The first paragraph establishing a setting of a user talking to a helpful AI assistant is often called a System Prompt.

The user message is passed as the first piece of dialogue, and the final line prompts the transformer to predict what a helpful AI assistant would say in response.

LLMs undergo an additional step of training for this process to work well, but this is the general idea.

Training

A transformer by itself is just a model architecture, or structure. It doesn’t inherently ‘know’ language. To make something useful out of it, transformers are trained on huge amounts of text: books, articles, chat history, documentation, etc. The result of this training process is an LLM, or Large Language Model.

Tokens

LLMs do not process raw words. Instead, they split text into tokens. In the case of text, these can be small pieces of words, punctuation characters, spaces, etc. If the model can process images or audio, then a token could be a piece of the image or a chunk of sound.

For example, the tokenizer for GPT-5 would split the previous paragraph into 62 tokens.

tokens

How Transformers Work

First, the input is broken into Tokens. Each token is then associated with a vector (list of numbers) through a process called Embedding, which encodes the ‘meaning’ of that token.

These vectors are then passed on to an Attention block, which updates each vector based on the vectors that came before, giving context to each token (for example, the word ‘model’ could represent a large language model or a fashion model). The attention block is responsible for figuring out which words in context are relevant to update the meaning of other words and how those meanings should be updated.

The updated vectors are then passed through the Perceptron layer, which uses matrix multiplications to ‘ask questions’ of each vector and refine it further. Then, these last two steps are repeated a number of times.

Finally, an operation is performed on the last vector that produces a probability distribution of all possible tokens that can come next.

Embedding

The model has its own vocabulary: a list of the tokens it ‘knows’ (each token representing a word or part of a word).

Each token is represented by a list of numbers (vectors). A list of these vectors forms an Embedding Matrix.

The values of each vector begin as random values, but they are trained with data to represent each token.

embedding matrix

We can think of each vector as coordinates in 3D space, with each token being a point in a multi-dimensional plane. Token vectors tend to be much higher dimensional, since each value in the list is a separate coordinate. GPT-3, for example, had 12,288 dimensions as its embedding space.

embedding graph

As a model is trained, directions in space gain semantic meaning. For example, searching for the embeddings closest to the tokens representing ’tower’ could result in a list such as towers, gate, building, skyscraper, roof, built, dome, etc., all of which are related to the word tower in some way.
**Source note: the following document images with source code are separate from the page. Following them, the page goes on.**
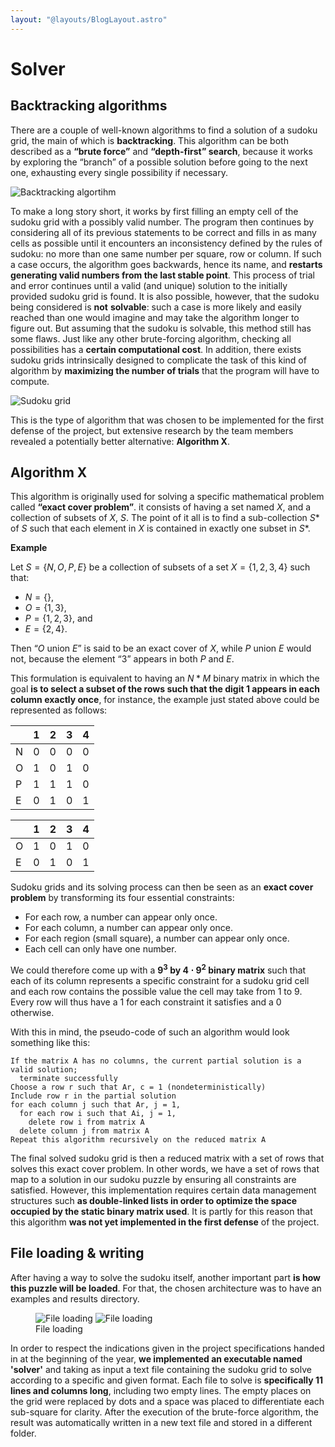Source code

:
 ```yaml
---
layout: "@layouts/BlogLayout.astro"
---
```


# Solver

## Backtracking algorithms

There are a couple of well-known algorithms to find a solution of a sudoku grid, the main of which is **backtracking**. This algorithm can be both described as a **“brute force”** and **“depth-first” search**, because it works by exploring the “branch” of a possible solution before going to the next one, exhausting every single possibility if necessary.

![Backtracking algortihm](/assets/solver/backtracking.png)

To make a long story short, it works by first filling an empty cell of the sudoku grid with a possibly valid number. The program then continues by considering all of its previous statements to be correct and fills in as many cells as possible until it encounters an inconsistency defined by the rules of sudoku: no more than one same number per square, row or column. If such a case occurs, the algorithm goes backwards, hence its name, and **restarts generating valid numbers from the last stable point**. This process of trial and error continues until a valid (and unique) solution to the initially provided sudoku grid is found. It is also possible, however, that the sudoku being considered is **not** **solvable**: such a case is more likely and easily reached than one would imagine and may take the algorithm longer to figure out. But assuming that the sudoku is solvable, this method still has some flaws. Just like any other brute-forcing algorithm, checking all possibilities has a **certain computational cost**. In addition, there exists sudoku grids intrinsically designed to complicate the task of this kind of algorithm by **maximizing the number of trials** that the program will have to compute.

![Sudoku grid](/assets/solver/grid.png)

This is the type of algorithm that was chosen to be implemented for the first defense of the project, but extensive research by the team members revealed a potentially better alternative: **Algorithm X**.

## Algorithm X

This algorithm is originally used for solving a specific mathematical problem called **“exact cover problem”**. it consists of having a set named $X$, and a collection of subsets of $X$, $S$. The point of it all is to find a sub-collection $S*$ of $S$ such that each element in $X$ is contained in exactly one subset in $S*$.

**Example**

Let $S = \{N,O,P,E\}$ be a collection of subsets of a set $X = \{1, 2, 3, 4\}$ such that:

- $N = \{ \}$,
- $O = \{1, 3\}$,
- $P = \{1, 2, 3\}$, and
- $E = \{2, 4\}$.

Then “$O$ union $E$” is said to be an exact cover of $X$, while $P$ union $E$ would not, because the element “3” appears in both $P$ and $E$.

This formulation is equivalent to having an $N*M$ binary matrix in which the goal **is to select a subset of the rows such that the digit 1 appears in each column exactly once**, for instance, the example just stated above could be represented as follows:

|     | 1   | 2   | 3   | 4   |
| --- | --- | --- | --- | --- |
| N   | 0   | 0   | 0   | 0   |
| O   | 1   | 0   | 1   | 0   |
| P   | 1   | 1   | 1   | 0   |
| E   | 0   | 1   | 0   | 1   |

|     | 1   | 2   | 3   | 4   |
| --- | --- | --- | --- | --- |
| O   | 1   | 0   | 1   | 0   |
| E   | 0   | 1   | 0   | 1   |

Sudoku grids and its solving process can then be seen as an **exact cover problem** by transforming its four essential constraints:

- For each row, a number can appear only once.
- For each column, a number can appear only once.
- For each region (small square), a number can appear only once.
- Each cell can only have one number.

We could therefore come up with a **$9^3$ by $4 \cdot 9^2$ binary matrix** such that each of its column represents a specific constraint for a sudoku grid cell and each row contains the possible value the cell may take from 1 to 9. Every row will thus have a 1 for each constraint it satisfies and a 0 otherwise.

With this in mind, the pseudo-code of such an algorithm would look something like this:

```
If the matrix A has no columns, the current partial solution is a valid solution;
  terminate successfully
Choose a row r such that Ar, c = 1 (nondeterministically)
Include row r in the partial solution
for each column j such that Ar, j = 1,
  for each row i such that Ai, j = 1,
    delete row i from matrix A
  delete column j from matrix A
Repeat this algorithm recursively on the reduced matrix A
```

The final solved sudoku grid is then a reduced matrix with a set of rows that solves this exact cover problem. In other words, we have a set of rows that map to a solution in our sudoku puzzle by ensuring all constraints are satisfied. However, this implementation requires certain data management structures such **as double-linked lists in order to optimize the space occupied by the static binary matrix used**. It is partly for this reason that this algorithm **was not yet implemented in the first defense** of the project.

## File loading \& writing

After having a way to solve the sudoku itself, another important part **is how this puzzle will be loaded**. For that, the chosen architecture was to have an examples and results directory.

<figure>
  <div class="flex justify-center">
    <img src="/assets/solver/Untitled%202.png" alt="File loading">
    <img src="/assets/solver/Untitled%203.png" alt="File loading">
  </div>
  <figcaption>File loading</figcaption>
</figure>

In order to respect the indications given in the project specifications handed in at the beginning of the year, **we implemented an executable named 'solver'** and taking as input a text file containing the sudoku grid to solve according to a specific and given format. Each file to solve is **specifically 11 lines and columns long**, including two empty lines. The empty places on the grid were replaced by dots and a space was placed to differentiate each sub-square for clarity. After the execution of the brute-force algorithm, the result was automatically written in a new text file and stored in a different folder.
embedding semantic meaning

Each direction in space represents something different. For example, the difference between ‘woman’ and ‘man’ is similar to the difference between ’niece’ and ’nephew’, suggesting that at least one dimension conveys gender information. This is useful because, if we wanted to know the female word for nephew, we could add the nephew and woman vectors together, subtract the man vector, and then search for words closest to that point.

embedding direction

Note: Remember that LLMs do not process words, but rather, tokens. The examples provided use words for ease of understanding, but a real model relates tokens to each other, which may not have any meaning to us humans.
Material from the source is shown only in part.